## PROBLEM REQUIREMENTS
I would like every record printed again, exactly as shown.

━━━━━━━━━━━━━━━━━━━━

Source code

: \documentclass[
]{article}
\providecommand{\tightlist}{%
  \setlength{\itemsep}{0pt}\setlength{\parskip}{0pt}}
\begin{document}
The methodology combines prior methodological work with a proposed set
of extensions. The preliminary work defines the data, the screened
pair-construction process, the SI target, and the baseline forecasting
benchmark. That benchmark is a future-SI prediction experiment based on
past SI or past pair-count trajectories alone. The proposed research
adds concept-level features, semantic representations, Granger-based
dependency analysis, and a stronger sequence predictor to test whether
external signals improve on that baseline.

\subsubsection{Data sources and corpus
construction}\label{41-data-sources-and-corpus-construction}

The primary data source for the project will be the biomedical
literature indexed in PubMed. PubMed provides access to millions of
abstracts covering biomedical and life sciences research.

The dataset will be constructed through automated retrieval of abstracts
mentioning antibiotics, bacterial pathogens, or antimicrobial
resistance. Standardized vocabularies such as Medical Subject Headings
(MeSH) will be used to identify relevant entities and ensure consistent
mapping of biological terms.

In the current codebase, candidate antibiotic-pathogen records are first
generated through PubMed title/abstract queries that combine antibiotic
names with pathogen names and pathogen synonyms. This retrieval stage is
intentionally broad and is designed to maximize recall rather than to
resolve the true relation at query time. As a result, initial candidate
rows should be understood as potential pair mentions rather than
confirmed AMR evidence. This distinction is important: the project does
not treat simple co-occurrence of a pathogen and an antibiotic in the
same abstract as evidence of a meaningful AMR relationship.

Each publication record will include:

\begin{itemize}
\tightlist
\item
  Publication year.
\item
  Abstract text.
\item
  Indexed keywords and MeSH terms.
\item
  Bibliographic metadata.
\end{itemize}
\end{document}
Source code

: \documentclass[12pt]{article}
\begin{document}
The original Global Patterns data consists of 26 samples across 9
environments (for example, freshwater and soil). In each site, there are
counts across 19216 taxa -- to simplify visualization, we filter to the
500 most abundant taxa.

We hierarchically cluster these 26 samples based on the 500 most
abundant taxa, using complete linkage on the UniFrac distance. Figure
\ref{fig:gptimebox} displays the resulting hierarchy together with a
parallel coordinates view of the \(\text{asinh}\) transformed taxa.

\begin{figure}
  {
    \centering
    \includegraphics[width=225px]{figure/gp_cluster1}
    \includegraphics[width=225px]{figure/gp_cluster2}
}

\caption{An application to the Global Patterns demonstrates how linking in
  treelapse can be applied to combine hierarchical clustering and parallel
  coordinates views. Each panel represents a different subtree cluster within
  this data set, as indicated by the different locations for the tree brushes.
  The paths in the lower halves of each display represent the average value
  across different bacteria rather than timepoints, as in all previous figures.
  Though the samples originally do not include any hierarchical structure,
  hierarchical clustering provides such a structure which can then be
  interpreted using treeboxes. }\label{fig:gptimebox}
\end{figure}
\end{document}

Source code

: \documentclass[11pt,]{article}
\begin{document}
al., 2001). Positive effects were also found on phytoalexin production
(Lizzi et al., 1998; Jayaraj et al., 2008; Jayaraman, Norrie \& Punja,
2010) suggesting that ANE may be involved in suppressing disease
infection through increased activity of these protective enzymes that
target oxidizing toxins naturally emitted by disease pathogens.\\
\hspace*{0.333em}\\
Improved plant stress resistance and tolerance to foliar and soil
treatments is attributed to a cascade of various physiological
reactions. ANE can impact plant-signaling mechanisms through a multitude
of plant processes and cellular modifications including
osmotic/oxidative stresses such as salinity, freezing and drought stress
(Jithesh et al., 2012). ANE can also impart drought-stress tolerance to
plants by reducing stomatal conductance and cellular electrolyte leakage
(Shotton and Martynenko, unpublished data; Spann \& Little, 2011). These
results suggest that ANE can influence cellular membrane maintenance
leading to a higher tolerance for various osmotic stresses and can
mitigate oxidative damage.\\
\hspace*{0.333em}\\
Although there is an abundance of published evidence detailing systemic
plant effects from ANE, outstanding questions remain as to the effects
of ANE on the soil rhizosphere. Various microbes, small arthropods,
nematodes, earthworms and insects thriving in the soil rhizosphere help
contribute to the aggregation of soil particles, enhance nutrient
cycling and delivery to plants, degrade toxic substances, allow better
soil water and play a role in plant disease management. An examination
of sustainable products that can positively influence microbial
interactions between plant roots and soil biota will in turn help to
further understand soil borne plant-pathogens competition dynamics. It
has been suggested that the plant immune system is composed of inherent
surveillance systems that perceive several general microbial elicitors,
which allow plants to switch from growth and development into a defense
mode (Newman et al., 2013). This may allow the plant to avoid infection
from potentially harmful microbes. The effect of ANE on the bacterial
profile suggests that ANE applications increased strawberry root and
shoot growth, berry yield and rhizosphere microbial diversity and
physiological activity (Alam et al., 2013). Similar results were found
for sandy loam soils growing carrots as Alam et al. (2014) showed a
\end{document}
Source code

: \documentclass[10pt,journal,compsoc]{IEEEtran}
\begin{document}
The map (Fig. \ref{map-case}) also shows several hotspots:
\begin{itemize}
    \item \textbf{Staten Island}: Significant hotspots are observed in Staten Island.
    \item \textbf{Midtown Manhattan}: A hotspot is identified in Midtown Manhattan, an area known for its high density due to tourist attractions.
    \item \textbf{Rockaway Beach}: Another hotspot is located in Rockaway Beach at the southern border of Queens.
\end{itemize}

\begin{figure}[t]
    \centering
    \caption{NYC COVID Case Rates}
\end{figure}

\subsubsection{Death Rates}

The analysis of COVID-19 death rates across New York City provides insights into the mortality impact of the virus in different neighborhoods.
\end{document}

━━━━━━━━━━━━━━━━━━━━

## ANSWER TO THIS PROBLEM
Source code

: \documentclass[
]{article}
\providecommand{\tightlist}{%
  \setlength{\itemsep}{0pt}\setlength{\parskip}{0pt}}
\begin{document}
The methodology combines prior methodological work with a proposed set
of extensions. The preliminary work defines the data, the screened
pair-construction process, the SI target, and the baseline forecasting
benchmark. That benchmark is a future-SI prediction experiment based on
past SI or past pair-count trajectories alone. The proposed research
adds concept-level features, semantic representations, Granger-based
dependency analysis, and a stronger sequence predictor to test whether
external signals improve on that baseline.

\subsubsection{Data sources and corpus
construction}\label{41-data-sources-and-corpus-construction}

The primary data source for the project will be the biomedical
literature indexed in PubMed. PubMed provides access to millions of
abstracts covering biomedical and life sciences research.

The dataset will be constructed through automated retrieval of abstracts
mentioning antibiotics, bacterial pathogens, or antimicrobial
resistance. Standardized vocabularies such as Medical Subject Headings
(MeSH) will be used to identify relevant entities and ensure consistent
mapping of biological terms.

In the current codebase, candidate antibiotic-pathogen records are first
generated through PubMed title/abstract queries that combine antibiotic
names with pathogen names and pathogen synonyms. This retrieval stage is
intentionally broad and is designed to maximize recall rather than to
resolve the true relation at query time. As a result, initial candidate
rows should be understood as potential pair mentions rather than
confirmed AMR evidence. This distinction is important: the project does
not treat simple co-occurrence of a pathogen and an antibiotic in the
same abstract as evidence of a meaningful AMR relationship.

Each publication record will include:

\begin{itemize}
\tightlist
\item
  Publication year.
\item
  Abstract text.
\item
  Indexed keywords and MeSH terms.
\item
  Bibliographic metadata.
\end{itemize}
\end{document}
Source code

: \documentclass[12pt]{article}
\begin{document}
The original Global Patterns data consists of 26 samples across 9
environments (for example, freshwater and soil). In each site, there are
counts across 19216 taxa -- to simplify visualization, we filter to the
500 most abundant taxa.

We hierarchically cluster these 26 samples based on the 500 most
abundant taxa, using complete linkage on the UniFrac distance. Figure
\ref{fig:gptimebox} displays the resulting hierarchy together with a
parallel coordinates view of the \(\text{asinh}\) transformed taxa.

\begin{figure}
  {
    \centering
    \includegraphics[width=225px]{figure/gp_cluster1}
    \includegraphics[width=225px]{figure/gp_cluster2}
}

\caption{An application to the Global Patterns demonstrates how linking in
  treelapse can be applied to combine hierarchical clustering and parallel
  coordinates views. Each panel represents a different subtree cluster within
  this data set, as indicated by the different locations for the tree brushes.
  The paths in the lower halves of each display represent the average value
  across different bacteria rather than timepoints, as in all previous figures.
  Though the samples originally do not include any hierarchical structure,
  hierarchical clustering provides such a structure which can then be
  interpreted using treeboxes. }\label{fig:gptimebox}
\end{figure}
\end{document}

Source code

: \documentclass[11pt,]{article}
\begin{document}
al., 2001). Positive effects were also found on phytoalexin production
(Lizzi et al., 1998; Jayaraj et al., 2008; Jayaraman, Norrie \& Punja,
2010) suggesting that ANE may be involved in suppressing disease
infection through increased activity of these protective enzymes that
target oxidizing toxins naturally emitted by disease pathogens.\\
\hspace*{0.333em}\\
Improved plant stress resistance and tolerance to foliar and soil
treatments is attributed to a cascade of various physiological
reactions. ANE can impact plant-signaling mechanisms through a multitude
of plant processes and cellular modifications including
osmotic/oxidative stresses such as salinity, freezing and drought stress
(Jithesh et al., 2012). ANE can also impart drought-stress tolerance to
plants by reducing stomatal conductance and cellular electrolyte leakage
(Shotton and Martynenko, unpublished data; Spann \& Little, 2011). These
results suggest that ANE can influence cellular membrane maintenance
leading to a higher tolerance for various osmotic stresses and can
mitigate oxidative damage.\\
\hspace*{0.333em}\\
Although there is an abundance of published evidence detailing systemic
plant effects from ANE, outstanding questions remain as to the effects
of ANE on the soil rhizosphere. Various microbes, small arthropods,
nematodes, earthworms and insects thriving in the soil rhizosphere help
contribute to the aggregation of soil particles, enhance nutrient
cycling and delivery to plants, degrade toxic substances, allow better
soil water and play a role in plant disease management. An examination
of sustainable products that can positively influence microbial
interactions between plant roots and soil biota will in turn help to
further understand soil borne plant-pathogens competition dynamics. It
has been suggested that the plant immune system is composed of inherent
surveillance systems that perceive several general microbial elicitors,
which allow plants to switch from growth and development into a defense
mode (Newman et al., 2013). This may allow the plant to avoid infection
from potentially harmful microbes. The effect of ANE on the bacterial
profile suggests that ANE applications increased strawberry root and
shoot growth, berry yield and rhizosphere microbial diversity and
physiological activity (Alam et al., 2013). Similar results were found
for sandy loam soils growing carrots as Alam et al. (2014) showed a
\end{document}
Source code

: \documentclass[10pt,journal,compsoc]{IEEEtran}
\begin{document}
The map (Fig. \ref{map-case}) also shows several hotspots:
\begin{itemize}
    \item \textbf{Staten Island}: Significant hotspots are observed in Staten Island.
    \item \textbf{Midtown Manhattan}: A hotspot is identified in Midtown Manhattan, an area known for its high density due to tourist attractions.
    \item \textbf{Rockaway Beach}: Another hotspot is located in Rockaway Beach at the southern border of Queens.
\end{itemize}

\begin{figure}[t]
    \centering
    \caption{NYC COVID Case Rates}
\end{figure}

\subsubsection{Death Rates}

The analysis of COVID-19 death rates across New York City provides insights into the mortality impact of the virus in different neighborhoods.
\end{document}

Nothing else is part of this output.